= Beginning of Section =
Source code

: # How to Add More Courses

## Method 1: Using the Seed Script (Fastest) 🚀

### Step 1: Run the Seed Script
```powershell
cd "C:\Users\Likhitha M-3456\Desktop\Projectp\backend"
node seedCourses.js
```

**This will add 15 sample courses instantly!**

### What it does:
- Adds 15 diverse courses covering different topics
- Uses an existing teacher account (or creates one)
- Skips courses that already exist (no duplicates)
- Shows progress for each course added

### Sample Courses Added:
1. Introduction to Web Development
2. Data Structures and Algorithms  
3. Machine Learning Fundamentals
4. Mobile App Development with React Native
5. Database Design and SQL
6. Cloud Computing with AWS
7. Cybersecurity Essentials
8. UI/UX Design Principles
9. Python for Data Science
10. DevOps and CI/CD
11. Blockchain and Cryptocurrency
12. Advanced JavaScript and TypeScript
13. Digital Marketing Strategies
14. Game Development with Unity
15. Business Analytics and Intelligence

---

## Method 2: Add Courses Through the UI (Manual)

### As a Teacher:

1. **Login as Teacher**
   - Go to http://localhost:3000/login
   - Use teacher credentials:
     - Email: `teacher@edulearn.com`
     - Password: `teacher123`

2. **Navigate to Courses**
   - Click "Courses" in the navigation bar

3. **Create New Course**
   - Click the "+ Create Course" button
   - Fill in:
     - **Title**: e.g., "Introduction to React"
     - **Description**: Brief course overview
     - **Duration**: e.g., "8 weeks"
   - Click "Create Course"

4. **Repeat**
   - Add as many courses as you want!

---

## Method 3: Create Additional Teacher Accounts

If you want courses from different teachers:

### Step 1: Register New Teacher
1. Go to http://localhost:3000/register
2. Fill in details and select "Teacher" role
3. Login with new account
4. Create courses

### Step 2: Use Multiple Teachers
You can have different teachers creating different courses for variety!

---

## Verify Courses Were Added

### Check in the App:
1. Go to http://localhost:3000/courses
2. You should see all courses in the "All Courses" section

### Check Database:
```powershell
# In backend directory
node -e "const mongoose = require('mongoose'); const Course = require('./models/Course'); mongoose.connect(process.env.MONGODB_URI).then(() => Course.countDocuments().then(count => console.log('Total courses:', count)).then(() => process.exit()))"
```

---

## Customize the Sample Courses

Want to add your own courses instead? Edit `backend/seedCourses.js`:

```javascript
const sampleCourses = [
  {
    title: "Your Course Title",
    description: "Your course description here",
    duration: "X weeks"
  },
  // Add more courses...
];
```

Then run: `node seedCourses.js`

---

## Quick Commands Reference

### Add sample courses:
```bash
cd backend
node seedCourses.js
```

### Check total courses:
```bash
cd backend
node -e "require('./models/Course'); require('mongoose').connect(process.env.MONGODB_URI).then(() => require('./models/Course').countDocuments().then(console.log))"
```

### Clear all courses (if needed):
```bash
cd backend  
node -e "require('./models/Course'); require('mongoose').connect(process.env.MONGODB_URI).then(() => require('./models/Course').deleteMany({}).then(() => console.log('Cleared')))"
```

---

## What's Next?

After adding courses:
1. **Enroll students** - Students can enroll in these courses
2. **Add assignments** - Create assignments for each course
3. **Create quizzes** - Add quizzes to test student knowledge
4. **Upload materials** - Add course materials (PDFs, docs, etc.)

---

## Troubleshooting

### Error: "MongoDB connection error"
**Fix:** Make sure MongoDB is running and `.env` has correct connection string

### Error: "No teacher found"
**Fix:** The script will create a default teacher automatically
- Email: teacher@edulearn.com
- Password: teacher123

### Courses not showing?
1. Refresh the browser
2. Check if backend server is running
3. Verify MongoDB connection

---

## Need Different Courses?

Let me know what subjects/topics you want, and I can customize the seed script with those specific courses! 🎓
= End of Section =
### Description of the task
Take the lines above from the one holding "2. **Add assignments**" to the last and output them exactly.

### Solution for this task
2. **Add assignments** - Create assignments for each course
3. **Create quizzes** - Add quizzes to test student knowledge
4. **Upload materials** - Add course materials (PDFs, docs, etc.)

---

## Troubleshooting

### Error: "MongoDB connection error"
**Fix:** Make sure MongoDB is running and `.env` has correct connection string

### Error: "No teacher found"
**Fix:** The script will create a default teacher automatically
- Email: teacher@edulearn.com
- Password: teacher123

### Courses not showing?
1. Refresh the browser
2. Check if backend server is running
3. Verify MongoDB connection

---

## Need Different Courses?

Let me know what subjects/topics you want, and I can customize the seed script with those specific courses! 🎓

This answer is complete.